In the earlier days, the 360 was considered a still-born in Japan. Look at them today and you'll witness their reincarnation. Slowly but surely, Microsoft is whittling down Japan's defenses, renowned as a protective parent of home-grown brands.
1) Xbox LIVE
The Number 1 and most obvious reason why Xbox 360 has beaten PS3 is the quality of its Xbox LIVE service. Time and again this has been brought out as the deciding factor when gamers choose the 360 version of a multiplayer title over the PS3 one. LIVE has built a vibrant online community by offering a full-featured service that includes voice chat, achievements, friends-list, gamer nights, and weekly gamer-centric video content.

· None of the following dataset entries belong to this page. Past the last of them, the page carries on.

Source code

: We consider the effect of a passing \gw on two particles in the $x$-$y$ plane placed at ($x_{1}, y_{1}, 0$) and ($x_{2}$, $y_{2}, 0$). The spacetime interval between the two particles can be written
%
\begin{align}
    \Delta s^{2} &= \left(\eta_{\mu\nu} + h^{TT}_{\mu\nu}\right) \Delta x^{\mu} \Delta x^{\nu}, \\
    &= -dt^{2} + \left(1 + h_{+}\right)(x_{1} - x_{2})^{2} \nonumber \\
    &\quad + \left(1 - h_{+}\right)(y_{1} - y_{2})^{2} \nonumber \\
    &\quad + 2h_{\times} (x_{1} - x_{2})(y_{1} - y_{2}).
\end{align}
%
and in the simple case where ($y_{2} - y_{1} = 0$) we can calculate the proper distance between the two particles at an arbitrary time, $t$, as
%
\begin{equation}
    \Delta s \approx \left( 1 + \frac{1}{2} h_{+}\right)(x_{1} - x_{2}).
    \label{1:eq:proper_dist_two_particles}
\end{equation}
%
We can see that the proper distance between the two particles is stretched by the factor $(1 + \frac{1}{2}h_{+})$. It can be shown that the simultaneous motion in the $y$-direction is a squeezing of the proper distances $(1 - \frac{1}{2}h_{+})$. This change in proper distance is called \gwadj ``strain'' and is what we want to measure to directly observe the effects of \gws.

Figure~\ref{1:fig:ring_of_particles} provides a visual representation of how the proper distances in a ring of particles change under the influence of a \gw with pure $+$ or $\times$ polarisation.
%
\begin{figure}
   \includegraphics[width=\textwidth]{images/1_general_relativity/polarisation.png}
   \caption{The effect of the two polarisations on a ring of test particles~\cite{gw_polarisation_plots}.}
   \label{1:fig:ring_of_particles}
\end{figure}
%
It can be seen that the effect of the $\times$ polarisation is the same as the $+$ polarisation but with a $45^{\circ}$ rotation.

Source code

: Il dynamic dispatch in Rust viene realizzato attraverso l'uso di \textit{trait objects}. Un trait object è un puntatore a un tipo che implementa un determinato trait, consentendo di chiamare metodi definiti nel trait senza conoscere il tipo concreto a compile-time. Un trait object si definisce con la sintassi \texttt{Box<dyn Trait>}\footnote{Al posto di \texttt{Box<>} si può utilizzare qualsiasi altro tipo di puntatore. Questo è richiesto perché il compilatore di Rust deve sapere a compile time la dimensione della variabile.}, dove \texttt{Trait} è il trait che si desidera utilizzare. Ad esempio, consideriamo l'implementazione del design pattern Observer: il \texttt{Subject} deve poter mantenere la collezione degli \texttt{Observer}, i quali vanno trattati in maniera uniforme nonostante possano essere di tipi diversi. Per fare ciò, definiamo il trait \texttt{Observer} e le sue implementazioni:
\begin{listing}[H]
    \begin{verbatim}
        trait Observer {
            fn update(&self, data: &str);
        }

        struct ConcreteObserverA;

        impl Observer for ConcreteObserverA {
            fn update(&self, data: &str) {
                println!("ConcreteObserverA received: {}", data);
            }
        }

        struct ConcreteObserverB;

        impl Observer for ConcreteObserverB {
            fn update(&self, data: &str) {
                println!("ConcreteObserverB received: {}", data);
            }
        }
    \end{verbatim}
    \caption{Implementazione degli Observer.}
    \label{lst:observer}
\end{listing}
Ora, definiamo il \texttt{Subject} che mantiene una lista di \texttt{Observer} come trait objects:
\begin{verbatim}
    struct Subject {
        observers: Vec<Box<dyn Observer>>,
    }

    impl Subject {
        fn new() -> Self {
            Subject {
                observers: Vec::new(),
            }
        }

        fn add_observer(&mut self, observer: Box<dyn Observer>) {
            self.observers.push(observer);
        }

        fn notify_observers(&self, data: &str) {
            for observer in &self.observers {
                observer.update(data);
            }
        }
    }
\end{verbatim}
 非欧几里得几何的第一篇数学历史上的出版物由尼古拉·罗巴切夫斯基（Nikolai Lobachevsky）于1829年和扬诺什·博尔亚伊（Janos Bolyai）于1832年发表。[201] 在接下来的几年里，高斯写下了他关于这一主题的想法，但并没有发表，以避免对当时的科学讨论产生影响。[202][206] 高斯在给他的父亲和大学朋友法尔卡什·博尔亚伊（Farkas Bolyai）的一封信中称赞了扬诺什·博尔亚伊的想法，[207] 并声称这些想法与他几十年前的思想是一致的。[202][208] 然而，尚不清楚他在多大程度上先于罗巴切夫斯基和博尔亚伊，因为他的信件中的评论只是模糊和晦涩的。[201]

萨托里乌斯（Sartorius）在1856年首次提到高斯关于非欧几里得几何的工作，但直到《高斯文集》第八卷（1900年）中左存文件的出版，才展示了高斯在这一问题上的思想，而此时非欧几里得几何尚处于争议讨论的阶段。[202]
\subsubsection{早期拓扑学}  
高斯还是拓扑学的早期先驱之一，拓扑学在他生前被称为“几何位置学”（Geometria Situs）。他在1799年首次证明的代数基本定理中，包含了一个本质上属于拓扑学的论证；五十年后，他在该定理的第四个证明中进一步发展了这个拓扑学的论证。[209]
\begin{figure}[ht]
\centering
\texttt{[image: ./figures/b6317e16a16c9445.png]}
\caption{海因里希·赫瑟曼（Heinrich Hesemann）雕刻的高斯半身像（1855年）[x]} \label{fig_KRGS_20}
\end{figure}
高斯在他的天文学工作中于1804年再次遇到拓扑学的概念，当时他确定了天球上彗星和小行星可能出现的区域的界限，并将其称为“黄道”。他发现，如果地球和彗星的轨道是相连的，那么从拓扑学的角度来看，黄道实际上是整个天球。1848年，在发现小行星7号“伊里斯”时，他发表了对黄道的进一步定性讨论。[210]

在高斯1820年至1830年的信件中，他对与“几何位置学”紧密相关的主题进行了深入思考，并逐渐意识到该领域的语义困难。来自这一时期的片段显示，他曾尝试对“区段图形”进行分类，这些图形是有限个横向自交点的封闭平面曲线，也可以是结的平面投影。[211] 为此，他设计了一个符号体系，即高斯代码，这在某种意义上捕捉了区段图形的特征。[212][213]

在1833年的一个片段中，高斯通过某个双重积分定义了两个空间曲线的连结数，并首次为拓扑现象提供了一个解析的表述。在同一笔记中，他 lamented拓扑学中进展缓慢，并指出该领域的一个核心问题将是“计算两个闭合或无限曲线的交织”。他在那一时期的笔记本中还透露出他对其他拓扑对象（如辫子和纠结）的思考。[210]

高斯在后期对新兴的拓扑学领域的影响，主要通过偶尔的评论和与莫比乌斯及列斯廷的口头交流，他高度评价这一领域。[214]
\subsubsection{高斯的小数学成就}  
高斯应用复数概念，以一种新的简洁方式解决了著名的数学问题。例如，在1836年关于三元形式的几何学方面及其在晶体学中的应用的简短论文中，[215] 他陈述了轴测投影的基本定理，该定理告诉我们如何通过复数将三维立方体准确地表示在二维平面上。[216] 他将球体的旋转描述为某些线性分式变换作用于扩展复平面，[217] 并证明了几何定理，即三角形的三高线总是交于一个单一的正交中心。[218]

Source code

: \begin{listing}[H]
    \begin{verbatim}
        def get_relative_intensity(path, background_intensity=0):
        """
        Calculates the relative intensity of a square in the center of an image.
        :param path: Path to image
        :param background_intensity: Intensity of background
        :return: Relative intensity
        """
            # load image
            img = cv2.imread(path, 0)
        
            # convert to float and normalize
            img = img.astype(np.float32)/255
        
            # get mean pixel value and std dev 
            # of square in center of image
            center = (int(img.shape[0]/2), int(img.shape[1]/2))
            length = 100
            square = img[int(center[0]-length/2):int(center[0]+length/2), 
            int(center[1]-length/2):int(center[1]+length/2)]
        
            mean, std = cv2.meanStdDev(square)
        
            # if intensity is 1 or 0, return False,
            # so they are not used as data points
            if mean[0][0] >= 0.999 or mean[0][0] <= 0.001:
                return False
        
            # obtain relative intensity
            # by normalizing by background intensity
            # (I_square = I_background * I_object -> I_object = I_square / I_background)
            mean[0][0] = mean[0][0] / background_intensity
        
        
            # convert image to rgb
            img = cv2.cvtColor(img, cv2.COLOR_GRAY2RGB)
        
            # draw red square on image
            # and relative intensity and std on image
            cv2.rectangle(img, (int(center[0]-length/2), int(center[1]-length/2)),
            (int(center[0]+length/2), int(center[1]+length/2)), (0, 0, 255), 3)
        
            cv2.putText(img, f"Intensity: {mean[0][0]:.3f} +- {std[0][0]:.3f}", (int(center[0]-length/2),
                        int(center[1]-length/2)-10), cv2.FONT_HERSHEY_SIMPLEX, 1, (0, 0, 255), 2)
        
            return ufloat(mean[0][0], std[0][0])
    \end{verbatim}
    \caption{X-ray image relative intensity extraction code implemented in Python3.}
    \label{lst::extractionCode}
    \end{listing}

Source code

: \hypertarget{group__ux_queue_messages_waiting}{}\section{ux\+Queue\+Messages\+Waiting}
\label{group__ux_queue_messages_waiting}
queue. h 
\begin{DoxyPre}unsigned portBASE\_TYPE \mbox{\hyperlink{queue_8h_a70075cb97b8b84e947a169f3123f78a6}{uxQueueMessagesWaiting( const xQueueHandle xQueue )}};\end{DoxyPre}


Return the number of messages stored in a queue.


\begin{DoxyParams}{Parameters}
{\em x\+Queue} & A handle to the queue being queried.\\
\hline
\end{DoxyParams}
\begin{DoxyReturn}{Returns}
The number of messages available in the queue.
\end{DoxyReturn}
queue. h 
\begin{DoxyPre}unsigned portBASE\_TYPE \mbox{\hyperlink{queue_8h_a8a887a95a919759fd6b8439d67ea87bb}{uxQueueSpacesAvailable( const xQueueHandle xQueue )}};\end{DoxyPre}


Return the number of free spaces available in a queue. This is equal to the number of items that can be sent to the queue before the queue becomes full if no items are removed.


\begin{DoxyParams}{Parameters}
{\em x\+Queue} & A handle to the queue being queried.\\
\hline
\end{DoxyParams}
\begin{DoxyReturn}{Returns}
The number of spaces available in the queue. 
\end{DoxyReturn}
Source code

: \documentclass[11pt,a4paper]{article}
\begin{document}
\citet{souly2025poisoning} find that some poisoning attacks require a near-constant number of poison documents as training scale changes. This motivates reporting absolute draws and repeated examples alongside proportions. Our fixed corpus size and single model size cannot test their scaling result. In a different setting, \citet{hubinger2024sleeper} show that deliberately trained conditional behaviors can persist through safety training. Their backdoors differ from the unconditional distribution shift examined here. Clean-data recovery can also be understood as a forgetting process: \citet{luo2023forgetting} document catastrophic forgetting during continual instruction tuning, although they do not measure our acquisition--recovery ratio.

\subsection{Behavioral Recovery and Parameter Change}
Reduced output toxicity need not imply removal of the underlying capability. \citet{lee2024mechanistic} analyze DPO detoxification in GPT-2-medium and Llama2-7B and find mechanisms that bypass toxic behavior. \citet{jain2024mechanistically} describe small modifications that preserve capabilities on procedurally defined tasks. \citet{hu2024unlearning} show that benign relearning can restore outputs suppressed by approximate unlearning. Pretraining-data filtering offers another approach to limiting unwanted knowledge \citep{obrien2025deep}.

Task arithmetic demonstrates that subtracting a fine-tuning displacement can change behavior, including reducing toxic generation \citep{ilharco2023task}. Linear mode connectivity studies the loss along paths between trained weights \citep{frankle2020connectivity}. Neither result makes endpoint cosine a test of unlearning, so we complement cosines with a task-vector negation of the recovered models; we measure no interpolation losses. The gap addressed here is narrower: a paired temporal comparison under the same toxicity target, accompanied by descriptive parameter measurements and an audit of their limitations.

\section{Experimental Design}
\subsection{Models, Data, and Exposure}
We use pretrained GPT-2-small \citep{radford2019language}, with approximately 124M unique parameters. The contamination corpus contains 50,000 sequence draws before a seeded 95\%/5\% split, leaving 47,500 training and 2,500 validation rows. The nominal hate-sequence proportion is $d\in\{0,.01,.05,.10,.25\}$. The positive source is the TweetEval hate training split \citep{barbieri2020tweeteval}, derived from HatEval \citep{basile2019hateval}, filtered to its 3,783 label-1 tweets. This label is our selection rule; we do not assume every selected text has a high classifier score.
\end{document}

Ever since the original Xbox debuted with the LIVE service, Sony has had plenty of time to observe how Microsoft would tackle the online arena, yet even now fails to follow Microsoft's example and implement more advanced features (features that gamers perceive as basic and have grown to expect) that make LIVE such a compelling service. Achievements, voice chat, friend's list, custom soundtracks, and now NetFlix HD video streaming. Sony has been and always will be playing catch-up.
The NPD numbers show month after month a clear victor is emerging. When this console generation finally draws to a close, we may soon look back and say it only took two generations for Microsoft to beat out the veteran Sony and cement the 360 as the core gamer's console. Who is to say what new heights they can achieve in the coming years?